«Der Bund», 18. 6. 2015
Wo die Zibele auf das Bütschgi trifft
Bern kann sich freuen: Die Küchenzwiebel wird zunehmend auch in der östlichen Deutschschweiz «Zibele» genannt und nicht mehr «Böle». Ob da die Ausstrahlung des Zibelemärits wirkt, darf aber bezweifelt werden: Mindestens so schwer dürfte der Umstand wiegen, dass die Berner (und Basler) Bezeichnung für die Zwiebel näher an der hochdeutschen Form liegt.
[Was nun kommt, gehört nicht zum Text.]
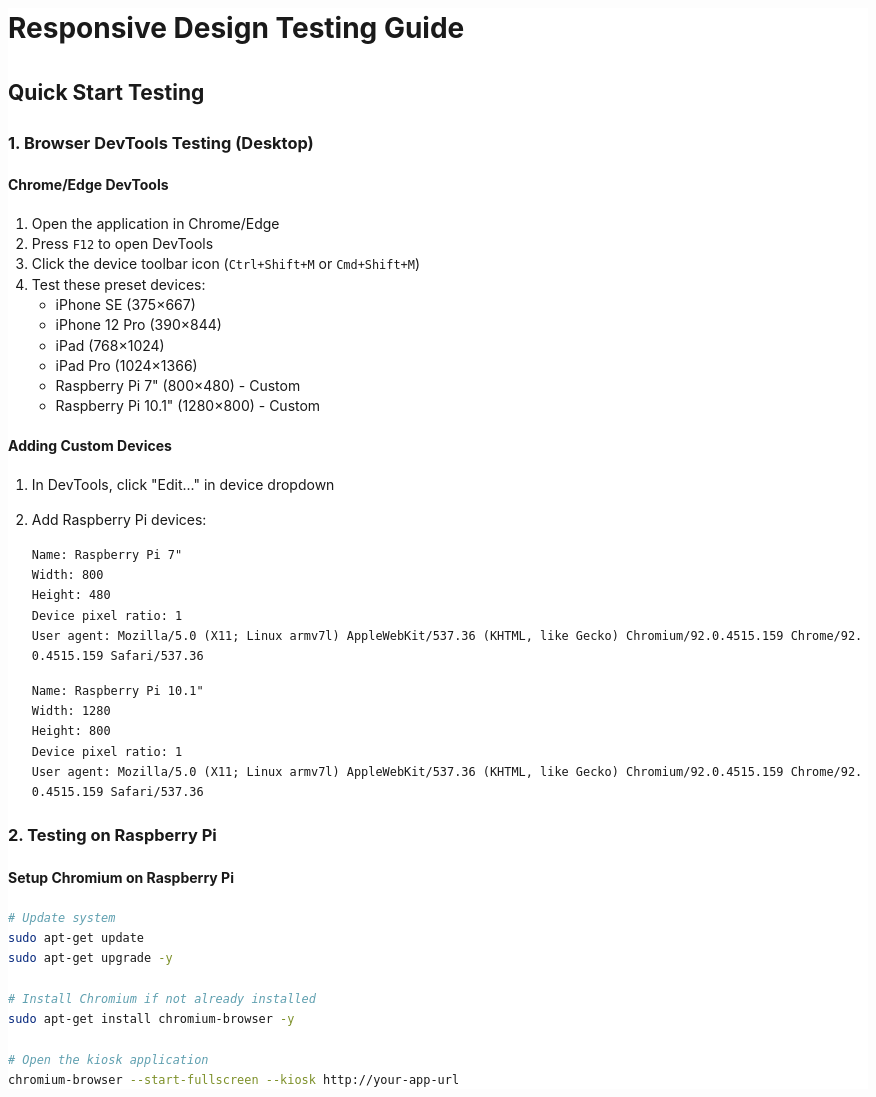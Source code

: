 # Responsive Design Testing Guide

## Quick Start Testing

### 1. Browser DevTools Testing (Desktop)

#### Chrome/Edge DevTools
1. Open the application in Chrome/Edge
2. Press `F12` to open DevTools
3. Click the device toolbar icon (`Ctrl+Shift+M` or `Cmd+Shift+M`)
4. Test these preset devices:
   - iPhone SE (375×667)
   - iPhone 12 Pro (390×844)
   - iPad (768×1024)
   - iPad Pro (1024×1366)
   - Raspberry Pi 7" (800×480) - Custom
   - Raspberry Pi 10.1" (1280×800) - Custom

#### Adding Custom Devices
1. In DevTools, click "Edit..." in device dropdown
2. Add Raspberry Pi devices:
   ```
   Name: Raspberry Pi 7"
   Width: 800
   Height: 480
   Device pixel ratio: 1
   User agent: Mozilla/5.0 (X11; Linux armv7l) AppleWebKit/537.36 (KHTML, like Gecko) Chromium/92.0.4515.159 Chrome/92.0.4515.159 Safari/537.36
   ```
   
   ```
   Name: Raspberry Pi 10.1"
   Width: 1280
   Height: 800
   Device pixel ratio: 1
   User agent: Mozilla/5.0 (X11; Linux armv7l) AppleWebKit/537.36 (KHTML, like Gecko) Chromium/92.0.4515.159 Chrome/92.0.4515.159 Safari/537.36
   ```

### 2. Testing on Raspberry Pi

#### Setup Chromium on Raspberry Pi
```bash
# Update system
sudo apt-get update
sudo apt-get upgrade -y

# Install Chromium if not already installed
sudo apt-get install chromium-browser -y

# Open the kiosk application
chromium-browser --start-fullscreen --kiosk http://your-app-url
```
Denn als die Forscherin Britta Juska-Bacher 2010 den Rückgang von «Böle» konstatierte (in «Linguistik online»), hatte sie in der gleichen Umfrage einen eigentlichen Siegeszug von «Schmätterling» und «Summersprosse» beobachtet.
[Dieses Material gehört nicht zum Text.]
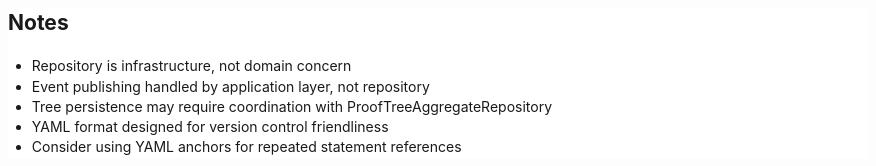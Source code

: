 ## Notes
- Repository is infrastructure, not domain concern
- Event publishing handled by application layer, not repository
- Tree persistence may require coordination with ProofTreeAggregateRepository
- YAML format designed for version control friendliness
- Consider using YAML anchors for repeated statement references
Vor einem halben Jahrhundert hatte «Sprachatlas der Deutschen Schweiz» für die beiden sommerlichen Erscheinungen noch eine grosse Vielfalt von Bezeichnungen festgehalten; die Hochdeutsch-nahen Formen waren rar. Die Biodiversität scheint in der Mundart noch stärker bedroht zu sein als in der Natur. Pflanzen- und Tierarten sowie ihre Lebensräume zu schützen, dürfte ein leichteres Unterfangen sein, als Dialektwörter gegen einen Trend am Leben zu erhalten. Immerhin kann in der Sprache jeder und jede dazu beitragen: Es reicht, selber den Trend nicht mitzumachen. Schlimmstenfalls muss man dem Gegenüber erklären, was ein Summervogel oder Fifolter ist und was Merze- oder Laubfläcke sind.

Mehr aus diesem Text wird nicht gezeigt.